I am trying to extract from my R dataframe, rows that have duplicate values in one column but which in another column have either a 0 or a 1.
For example, if this is the dataframe:
Data <- data.frame(
+ X = c(1,3,5,7,7,8,9,10,10,11,11),
+ Y = sample(36476545:36476555),
+ timepoint = c(0,1,0,0,1,1,0,1,0,1,1)
+ )
which looks like
> Data
X Y timepoint
1 1 36476549 0
2 3 36476545 1
3 5 36476552 0
4 7 36476547 0
5 7 36476546 1
6 8 36476548 1
7 9 36476551 0
8 10 36476555 1
9 10 36476553 0
10 11 36476554 1
11 11 36476550 1
My desired output will be all rows for which values are duplicated in X with timepoint = 0 for one occurrence of the value and 1 for the other occurrence, resulting in
> Data
X Y timepoint
4 7 36476547 0
5 7 36476546 1
8 10 36476555 1
9 10 36476553 0
Note that the last two items of data, which are also duplicated in X are not counted because the timepoint variable is 1 in both cases. There is a solution in SQL which comes close but I do not know how to code that in R.

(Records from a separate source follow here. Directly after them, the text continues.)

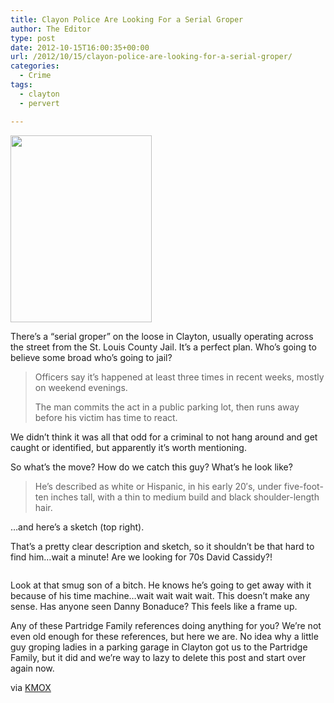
 ```yaml
---
title: Clayon Police Are Looking For a Serial Groper
author: The Editor
type: post
date: 2012-10-15T16:00:35+00:00
url: /2012/10/15/clayon-police-are-looking-for-a-serial-groper/
categories:
  - Crime
tags:
  - clayton
  - pervert

---
```

<img class="alignright size-full wp-image-14841" title="grope-suspect" src="http://media.punchingkitty.com/wordpress/2012/10/grope-suspect.jpeg" alt="" width="226" height="299" />

There&#8217;s a &#8220;serial groper&#8221; on the loose in Clayton, usually operating across the street from the St. Louis County Jail. It&#8217;s a perfect plan. Who&#8217;s going to believe some broad who&#8217;s going to jail?

> Officers say it’s happened at least three times in recent weeks, mostly on weekend evenings.
> 
> The man commits the act in a public parking lot, then runs away before his victim has time to react.

We didn&#8217;t think it was all that odd for a criminal to not hang around and get caught or identified, but apparently it&#8217;s worth mentioning.

So what&#8217;s the move? How do we catch this guy? What&#8217;s he look like?

> He’s described as white or Hispanic, in his early 20′s, under five-foot-ten inches tall, with a thin to medium build and black shoulder-length hair.

&#8230;and here&#8217;s a sketch (top right).

That&#8217;s a pretty clear description and sketch, so it shouldn&#8217;t be that hard to find him&#8230;wait a minute! Are we looking for 70s David Cassidy?!

<p style="text-align: center;">
  <a href="http://media.punchingkitty.com/wordpress/2012/10/1299484868-65.jpeg"><img class="aligncenter  wp-image-14842" title="1299484868-65" src="http://media.punchingkitty.com/wordpress/2012/10/1299484868-65.jpeg?filter=resize&w=300" alt="" /></a>
</p>

<p style="text-align: left;">
  Look at that smug son of a bitch. He knows he&#8217;s going to get away with it because of his time machine&#8230;wait wait wait wait. This doesn&#8217;t make any sense. Has anyone seen Danny Bonaduce? This feels like a frame up.
</p>

<p style="text-align: left;">
  Any of these Partridge Family references doing anything for you? We&#8217;re not even old enough for these references, but here we are. No idea why a little guy groping ladies in a parking garage in Clayton got us to the Partridge Family, but it did and we&#8217;re way to lazy to delete this post and start over again now.
</p>

<p style="text-align: left;">
  via <a href="http://stlouis.cbslocal.com/2012/10/13/serial-groper-strikes-in-clayton/" target="_blank">KMOX</a>
</p>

Solution I tried by first creating a dataframe of the duplicates and then attempting to get the ones I want from there:
dupes <- Data[Data$X %in%
Data$X[duplicated(Data$X)],]
ids <- Data$X[Data$timepoint==0]
Data[Data$X %in% ids,]
But this returned rows which do not have a duplicate entry. Any help would be appreciated, thank you!